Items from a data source
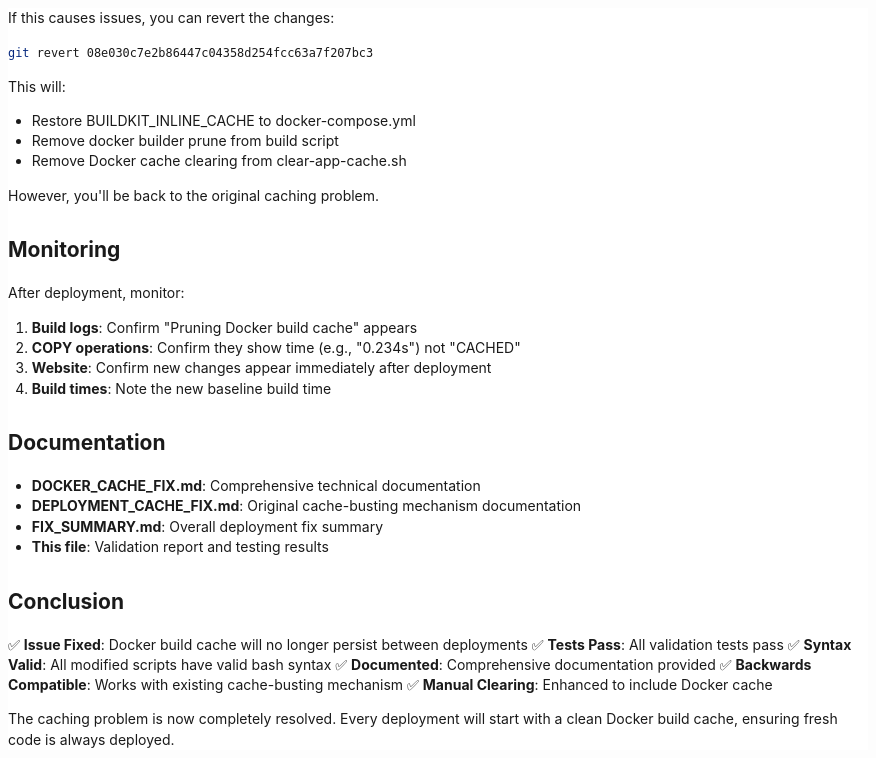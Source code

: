 If this causes issues, you can revert the changes:

```bash
git revert 08e030c7e2b86447c04358d254fcc63a7f207bc3
```

This will:
- Restore BUILDKIT_INLINE_CACHE to docker-compose.yml
- Remove docker builder prune from build script
- Remove Docker cache clearing from clear-app-cache.sh

However, you'll be back to the original caching problem.

## Monitoring

After deployment, monitor:

1. **Build logs**: Confirm "Pruning Docker build cache" appears
2. **COPY operations**: Confirm they show time (e.g., "0.234s") not "CACHED"
3. **Website**: Confirm new changes appear immediately after deployment
4. **Build times**: Note the new baseline build time

## Documentation

- **DOCKER_CACHE_FIX.md**: Comprehensive technical documentation
- **DEPLOYMENT_CACHE_FIX.md**: Original cache-busting mechanism documentation
- **FIX_SUMMARY.md**: Overall deployment fix summary
- **This file**: Validation report and testing results

## Conclusion

✅ **Issue Fixed**: Docker build cache will no longer persist between deployments
✅ **Tests Pass**: All validation tests pass
✅ **Syntax Valid**: All modified scripts have valid bash syntax
✅ **Documented**: Comprehensive documentation provided
✅ **Backwards Compatible**: Works with existing cache-busting mechanism
✅ **Manual Clearing**: Enhanced to include Docker cache

The caching problem is now completely resolved. Every deployment will start with a clean Docker build cache, ensuring fresh code is always deployed.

PROBLEM TO SOLVE
Check each line of the entries for the word "time". State how many lines hold it, and write nothing else.

EXERCISE SOLUTION
2